Написанные на листке бумаги слова стали сбегаться вместе, и я внезапно поняла, что мои глаза стали влажными. Я заморгала, чтобы сдержать слезы. Не время было плакать.

Моя грудь сжалась от ужасной боли, и мне стало казаться, что я задыхаюсь. Я старалась дышать глубже, чтобы успокоиться, стараться быть бесстрастной.

Затем я почувствовала, как Дэвид коснулся моей руки, и взглянула на него.

— Судья ждет, Мэл; вы должны пойти на трибуну и прочитать ваши показания, — сказал он.

В ответ я только смогла кивнуть головой.

Сэра прошептала:

— Все будет в порядке. — Она пожала мою руку.

Я неуверенно встала и медленно подошла к трибуне, стоявшей перед местом судьи. Развернув листок на трибуне, я молча стояла перед судьей, обнаружив, что совсем неспособна говорить.

Подняв глаза, я взглянула ей в лицо.

Она в ответ посмотрела на меня очень спокойно: я видела, что в ее глазах сквозит сочувствие. Это придало мне сил.

Глубоко вздохнув, я начала.

— Ваша Честь, — сказала я. — Сегодня я здесь, потому что мой муж Эндрю и двое моих детей, Лисса и Джейми, а также моя маленькая собачка были зверски убиты подсудимыми, находящимися в этом зале суда. Мой супруг был хороший человек, преданный и любящий муж, отец и сын. Он никому никогда не причинял вреда и отдавал себя целиком тем, кто его знал и работал с ним. Я знаю, что все, кто общался с Эндрю, получили от этого только пользу. Он не был пустым местом в этом мире. Но теперь он мертв. Ему был только сорок один год. И мои дети тоже мертвы. Двое безобидных невинных крошек шести лет. Их жизни были уничтожены, не начавшись. Я не увижу, как будут расти Лисса и Джейми, как они пойдут в колледж и начнут свою карьеру. Я никогда не пойду на церемонию окончания колледжа или на их свадьбы, и у меня никогда не будет внуков. А почему? Потому что бессмысленный акт насилия полностью уничтожил мою жизнь. Я никогда не буду такой, какой я была. Передо мной открывается долгое и тоскливое существование без Эндрю, Лиссы и Джейми. У меня отняли мое будущее точно так же, как их будущее было жестоко у них отнято.

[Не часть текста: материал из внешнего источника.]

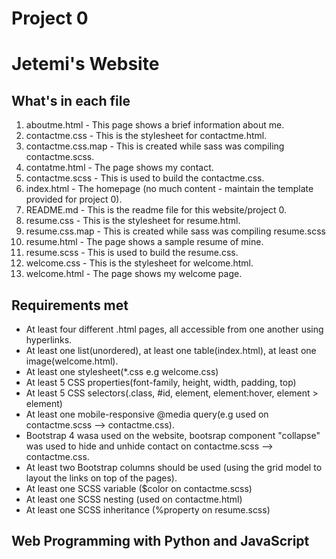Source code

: # Project 0
# Jetemi's Website

## What's in each file

1. aboutme.html - This page shows a brief information about me.
2. contactme.css - This is the stylesheet for contactme.html.
3. contactme.css.map - This is created while sass was compiling contactme.scss.
4. contatme.html - The page shows my contact.
5. contactme.scss - This is used to build the contactme.css.
6. index.html - The homepage (no much content - maintain the template provided for project 0).
7. README.md - This is the readme file for this website/project 0.
8. resume.css - This is the stylesheet for resume.html.
9. resume.css.map - This is created while sass was compiling resume.scss
10. resume.html - The page shows a sample resume of mine.
11. resume.scss - This is used to build the resume.css.
12. welcome.css - This is the stylesheet for welcome.html.
13. welcome.html - The page shows my welcome page.

## Requirements met
- At least four different .html pages, all accessible from one another using hyperlinks.
- At least one list(unordered), at least one table(index.html), at least one image(welcome.html).
- At least one stylesheet(*.css e.g welcome.css)
- At least 5 CSS properties(font-family, height, width, padding, top)
- At least 5 CSS selectors(.class, #id, element, element:hover, element > element)
- At least one mobile-responsive @media query(e.g used on contactme.scss --> contactme.css).
- Bootstrap 4 wasa used on the website, bootsrap component "collapse" was used to hide and unhide contact on contactme.scss --> contactme.css. 
- At least two Bootstrap columns should be used (using the grid model to layout the links on top of the pages).
- At least one SCSS variable ($color on contactme.scss)
- At least one SCSS nesting (used on contactme.html)
- At least one SCSS inheritance (%property on resume.scss)

## Web Programming with Python and JavaScript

Я сделала паузу и глубоко вздохнула.

— Убийцы моей семьи были названы виновными судом присяжных. Я прошу суд наказать их за это преступление в полном объеме закона, Ваша Честь. Я хочу, чтобы правосудие свершилось. Моя свекровь хочет, чтобы свершилось правосудие. Мои родители хотят, чтобы свершилось правосудие. Это все, о чем я прошу, Ваша Честь. Только справедливости. Спасибо.

Я стояла, глядя на судью Донен.

Она посмотрела на меня.

— Спасибо, миссис Кесуик, — сказала она.

Я кивнула, взяла листок бумаги, в который и не заглянула, свернула его вдвое и вернулась на свое место.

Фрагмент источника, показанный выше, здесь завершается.